In-house, custom IT solutions often get implemented on a tight deadline. That means the people developing it are more worried about making it work than commenting in the code or writing documentation. Then, everyone who worked on the project move on to new companies.
When Bill shows up to build the new automation solution, he’s left trying to puzzle out exactly how that legacy process works. If you don’t do it already, start making sure you’ve got solid documentation for all your IT processes. Start with legacy processes you expect to replace and move forward from there.
No Manual Interventions
Automation is intended to speed up a workflow. When everything goes perfectly, it does just that. The problem is that inputs into the automated system often come from human beings that occasionally make mistakes. All too often, the automation that speeds things up also locks everyone out. Once the process initiates, no one can alter the information inside of it.
A simple human error at the input stage can compound into a full-blown disaster by the time the process reaches its end point. While automation has its place, make sure that there’s room for human intervention within the process.
Resistance to Change
Change initiatives often fail, though almost certainly not at the oft-repeated rate of 70%. The thing that is real is resistance to change. Two of the main sources of resistance to change are fear and inertia.

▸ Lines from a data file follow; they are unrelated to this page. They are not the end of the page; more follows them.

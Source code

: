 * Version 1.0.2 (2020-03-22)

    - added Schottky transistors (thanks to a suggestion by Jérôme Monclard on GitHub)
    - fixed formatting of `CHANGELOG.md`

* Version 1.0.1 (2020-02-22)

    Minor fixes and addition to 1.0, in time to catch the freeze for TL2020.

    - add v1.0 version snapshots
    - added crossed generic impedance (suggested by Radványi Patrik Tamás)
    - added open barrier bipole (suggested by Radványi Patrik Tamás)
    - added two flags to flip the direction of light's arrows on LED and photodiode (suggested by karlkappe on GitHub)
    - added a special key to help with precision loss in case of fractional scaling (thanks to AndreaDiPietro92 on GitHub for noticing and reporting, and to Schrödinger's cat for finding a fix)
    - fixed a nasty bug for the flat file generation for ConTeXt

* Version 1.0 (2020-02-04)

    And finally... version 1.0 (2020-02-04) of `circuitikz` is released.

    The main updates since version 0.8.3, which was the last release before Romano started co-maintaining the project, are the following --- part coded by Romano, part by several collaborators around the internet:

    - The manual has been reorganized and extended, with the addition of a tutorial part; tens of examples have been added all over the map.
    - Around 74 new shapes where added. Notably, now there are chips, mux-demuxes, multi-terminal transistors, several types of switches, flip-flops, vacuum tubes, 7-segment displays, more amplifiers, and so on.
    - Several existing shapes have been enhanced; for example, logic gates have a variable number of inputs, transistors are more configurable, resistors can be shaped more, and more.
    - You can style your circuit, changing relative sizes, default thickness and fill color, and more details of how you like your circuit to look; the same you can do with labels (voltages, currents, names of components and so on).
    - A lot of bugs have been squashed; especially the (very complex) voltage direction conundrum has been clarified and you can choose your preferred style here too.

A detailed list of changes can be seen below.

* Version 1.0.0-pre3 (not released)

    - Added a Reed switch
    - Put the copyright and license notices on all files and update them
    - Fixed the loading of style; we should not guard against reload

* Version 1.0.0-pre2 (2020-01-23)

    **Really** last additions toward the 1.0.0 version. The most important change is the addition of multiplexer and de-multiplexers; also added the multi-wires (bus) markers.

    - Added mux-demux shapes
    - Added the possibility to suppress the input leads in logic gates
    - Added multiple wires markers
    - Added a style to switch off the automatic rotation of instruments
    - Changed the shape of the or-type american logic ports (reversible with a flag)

Announcing changes in a business gets heard by employees as, “Some of you are about to be let go.” Even if it’s not true, that’s the knee-jerk response. Inertia is the belief that current processes work fine, so why make life harder?
While there is no cure-all for resistance to change, you can limit it with open communication and by securing stakeholder buy-in. Informing employees ahead of time about the what and why of the change can dampen hostility and fear. It also lets you promote the benefits.
IT automation can free up human resources and speed up processes, but there are pitfalls. Poor documentation, inability to intervene in processes, and simple resistance to change can derail an automation initiative.
Before launching an automation project, communicate its necessity to employees and secure stakeholder buy-in. It helps to ensure smoother organizational adoption of the new process. Make sure you have solid documentation for the existing process you want to automate. A lack of documentation can drastically slow down implementation.
Allow for some level of human intervention in the automated process. Remember, human beings may be providing the inputs and human beings make errors sometimes. Allowing a little human intervention can prevent an error from becoming a disaster.